そこで、SDGsへ取り組みを6段階に分けて考えてみましょう。
上の図のようにSDGsを知らないゼロの段階から、実際に地域(コミュニティ)単位で実行する6段階に分けました。まずは知らない状態から第一段階の「知っている」状態に多くの人になる必要があります。発効から5年が経過し、朝日新聞の2020年2月の調査によると32.9%の人が「聞いたことがある。」と回答しています。第二段階として、自社あるいは自分の日々の活動に当てははめて、ある程度環境、社会に配慮していると感じる段階です。この状態で満足してしまい、外部に対して「自社は社会・環境に配慮している。」とアピールすると、いわゆる「グリーンウォッシュ」「SDGsウォッシュ」と呼ばれてしまうかもしれません。なぜなら、SDGsのそれぞれの目標の達成のためには、現状のやり方、ビジネスでは達成できない「変革的な」取り組みが求められる高い目標だからです。また大阪市立大学の斎藤教授は、この状態で満足してしまうことを「SDGsはアヘンだ。」と私たちに警告しています。
よって、第三段階の現状の取り組みとは異なるより効果のある方法を誰にも頼らず自ら小規模に試す段階に移行して初めてSDGsへの行動をしていると言えます。小規模ないろいろな取り組みをしながら、「抜本的な取り組み」を見出す段階が第四段階です。この段階で活動する人、組織が複数現れ、第五段階でグループで第六段階で地域で取り組むようになって、効果が見える状態になります。2030年までに達成するためにはこの第六段階にできるだけ早期に移行する必要があります。
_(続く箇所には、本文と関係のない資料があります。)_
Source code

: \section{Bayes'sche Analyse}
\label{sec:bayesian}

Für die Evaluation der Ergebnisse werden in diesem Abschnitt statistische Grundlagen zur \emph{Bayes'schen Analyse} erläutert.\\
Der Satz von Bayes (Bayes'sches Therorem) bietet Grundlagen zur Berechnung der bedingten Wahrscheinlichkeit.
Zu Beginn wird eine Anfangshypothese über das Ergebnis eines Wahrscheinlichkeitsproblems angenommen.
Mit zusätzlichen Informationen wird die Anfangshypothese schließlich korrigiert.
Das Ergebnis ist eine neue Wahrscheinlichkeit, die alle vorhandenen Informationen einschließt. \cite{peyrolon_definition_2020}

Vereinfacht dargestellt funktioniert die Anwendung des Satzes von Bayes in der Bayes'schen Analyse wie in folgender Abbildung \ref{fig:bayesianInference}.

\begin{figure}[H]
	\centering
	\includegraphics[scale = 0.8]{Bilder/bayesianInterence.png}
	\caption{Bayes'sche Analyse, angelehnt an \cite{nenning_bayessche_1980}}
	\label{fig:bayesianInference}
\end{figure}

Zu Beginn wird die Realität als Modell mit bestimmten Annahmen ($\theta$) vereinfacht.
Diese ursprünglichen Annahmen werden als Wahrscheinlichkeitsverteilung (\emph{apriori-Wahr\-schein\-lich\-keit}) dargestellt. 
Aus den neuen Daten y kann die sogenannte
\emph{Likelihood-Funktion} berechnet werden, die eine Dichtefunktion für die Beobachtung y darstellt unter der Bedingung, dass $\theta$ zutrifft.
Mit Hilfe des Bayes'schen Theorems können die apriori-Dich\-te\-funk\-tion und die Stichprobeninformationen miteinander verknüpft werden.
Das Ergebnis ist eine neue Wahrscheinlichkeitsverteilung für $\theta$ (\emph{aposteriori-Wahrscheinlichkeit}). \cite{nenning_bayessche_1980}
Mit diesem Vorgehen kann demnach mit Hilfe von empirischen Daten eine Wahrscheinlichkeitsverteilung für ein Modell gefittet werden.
長い道のりになりますが、今回のSDGs講座受講後に積極的に取り組むと表明いただいた方々と私も改めて「小さく早く、じっくり大きく」実行して内村鑑三氏の後世への最大遺物に習い、私たちを育んでいただいた地球を私たちが生まれる前よりも良い状態で後世に渡したいと思います。
あと10年、楽しみながら変って行きましょう。